Costly raw materials weigh heavy on D2C luggage companies

Costly raw materials weigh heavy on D2C luggage companies



Several new-age luggage makers currently seeking to raise funds may need to rework their cost structures to factor in increasing raw material prices stemming from the West Asia conflict, said merchant bankers and investors.

Mokobara, Nasher Miles and Uppercase are among the startups looking to raise fresh capital for growth even as cash burn in the space remains elevated, driven largely by aggressive customer acquisition spending.

Three key inputs for luggage makers – polypropylene, polycarbonate and polyamide – together comprising 40-45% of total production costs, have surged 35-50% in the past month, aggravating the financial strain, according to Crisil Ratings.

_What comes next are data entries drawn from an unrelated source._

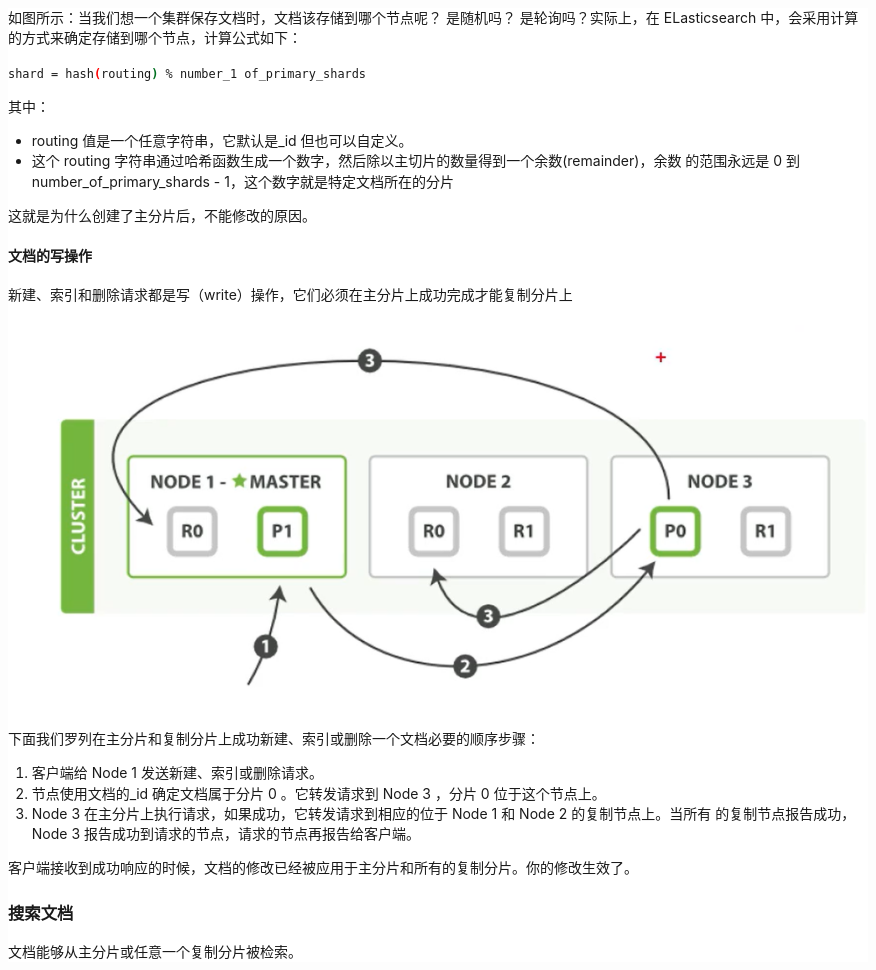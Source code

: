 如图所示：当我们想一个集群保存文档时，文档该存储到哪个节点呢？ 是随机吗？ 是轮询吗？实际上，在 ELasticsearch 中，会采用计算的方式来确定存储到哪个节点，计算公式如下：

```bash
shard = hash(routing) % number_1 of_primary_shards
```

其中：

- routing 值是一个任意字符串，它默认是\_id 但也可以自定义。
- 这个 routing 字符串通过哈希函数生成一个数字，然后除以主切片的数量得到一个余数(remainder)，余数
  的范围永远是 0 到 number_of_primary_shards - 1，这个数字就是特定文档所在的分片

这就是为什么创建了主分片后，不能修改的原因。

#### 文档的写操作

新建、索引和删除请求都是写（write）操作，它们必须在主分片上成功完成才能复制分片上

![image-20200923155314424](media/image-20200923155314424.png)

下面我们罗列在主分片和复制分片上成功新建、索引或删除一个文档必要的顺序步骤：

1. 客户端给 Node 1 发送新建、索引或删除请求。
2. 节点使用文档的\_id 确定文档属于分片 0 。它转发请求到 Node 3 ，分片 0 位于这个节点上。
3. Node 3 在主分片上执行请求，如果成功，它转发请求到相应的位于 Node 1 和 Node 2 的复制节点上。当所有
   的复制节点报告成功， Node 3 报告成功到请求的节点，请求的节点再报告给客户端。

客户端接收到成功响应的时候，文档的修改已经被应用于主分片和所有的复制分片。你的修改生效了。

### 搜索文档

文档能够从主分片或任意一个复制分片被检索。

Investors and executives have also warned that these challenger brands, which hold around 25% market share in the organised segment, could face increasing headwinds as legacy companies with larger scale are better positioned to absorb the shock.

“Raw material costs had been largely steady over the past few years, which helped brands attract customers on pricing, alongside investments in branding and marketing. Now, with input costs rising, more working capital is getting tied up in the business. That is in turn constraining scale and could weigh on growth until things cool down,” said a founder of a luggage startup, who did not wish to be identified.

ET reported on April 8 that industry groups had written to the government seeking reduction or removal of import duties and anti-dumping duties on polymer-based raw materials for the packaging and fast-moving consumer goods sectors including polypropylene, polyethylene, polyethylene terephthalate (PET) and high-density polyethylene resins to offset the cost escalation arising from the Gulf supply chain disruptions.